Reproduce the entries exactly.

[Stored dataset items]
•••••

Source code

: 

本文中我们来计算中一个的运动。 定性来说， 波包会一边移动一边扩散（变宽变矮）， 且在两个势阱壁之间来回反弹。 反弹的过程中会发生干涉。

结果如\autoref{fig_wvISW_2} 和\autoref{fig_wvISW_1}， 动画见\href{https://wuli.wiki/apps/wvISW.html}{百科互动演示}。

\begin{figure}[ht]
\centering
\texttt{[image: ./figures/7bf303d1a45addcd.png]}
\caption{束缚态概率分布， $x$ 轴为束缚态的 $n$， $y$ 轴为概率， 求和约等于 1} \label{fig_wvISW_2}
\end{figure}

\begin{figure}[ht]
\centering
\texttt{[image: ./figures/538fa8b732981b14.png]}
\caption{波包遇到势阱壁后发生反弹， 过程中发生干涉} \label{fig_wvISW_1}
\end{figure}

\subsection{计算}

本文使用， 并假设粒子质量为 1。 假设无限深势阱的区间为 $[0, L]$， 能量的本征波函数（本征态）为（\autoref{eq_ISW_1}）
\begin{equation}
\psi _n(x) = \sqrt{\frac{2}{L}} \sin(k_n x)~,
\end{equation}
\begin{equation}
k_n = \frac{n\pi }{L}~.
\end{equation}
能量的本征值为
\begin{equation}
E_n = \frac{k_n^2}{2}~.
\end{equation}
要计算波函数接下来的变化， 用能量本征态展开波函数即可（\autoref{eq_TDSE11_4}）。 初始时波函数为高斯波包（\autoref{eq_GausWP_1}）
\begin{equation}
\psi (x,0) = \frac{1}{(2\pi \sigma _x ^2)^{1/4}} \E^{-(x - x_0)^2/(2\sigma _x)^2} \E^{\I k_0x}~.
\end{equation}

•••••

■ **Result of the exercise**
Source code

: 

本文中我们来计算中一个的运动。 定性来说， 波包会一边移动一边扩散（变宽变矮）， 且在两个势阱壁之间来回反弹。 反弹的过程中会发生干涉。

结果如\autoref{fig_wvISW_2} 和\autoref{fig_wvISW_1}， 动画见\href{https://wuli.wiki/apps/wvISW.html}{百科互动演示}。

\begin{figure}[ht]
\centering
\texttt{[image: ./figures/7bf303d1a45addcd.png]}
\caption{束缚态概率分布， $x$ 轴为束缚态的 $n$， $y$ 轴为概率， 求和约等于 1} \label{fig_wvISW_2}
\end{figure}

\begin{figure}[ht]
\centering
\texttt{[image: ./figures/538fa8b732981b14.png]}
\caption{波包遇到势阱壁后发生反弹， 过程中发生干涉} \label{fig_wvISW_1}
\end{figure}

\subsection{计算}

本文使用， 并假设粒子质量为 1。 假设无限深势阱的区间为 $[0, L]$， 能量的本征波函数（本征态）为（\autoref{eq_ISW_1}）
\begin{equation}
\psi _n(x) = \sqrt{\frac{2}{L}} \sin(k_n x)~,
\end{equation}
\begin{equation}
k_n = \frac{n\pi }{L}~.
\end{equation}
能量的本征值为
\begin{equation}
E_n = \frac{k_n^2}{2}~.
\end{equation}
要计算波函数接下来的变化， 用能量本征态展开波函数即可（\autoref{eq_TDSE11_4}）。 初始时波函数为高斯波包（\autoref{eq_GausWP_1}）
\begin{equation}
\psi (x,0) = \frac{1}{(2\pi \sigma _x ^2)^{1/4}} \E^{-(x - x_0)^2/(2\sigma _x)^2} \E^{\I k_0x}~.
\end{equation}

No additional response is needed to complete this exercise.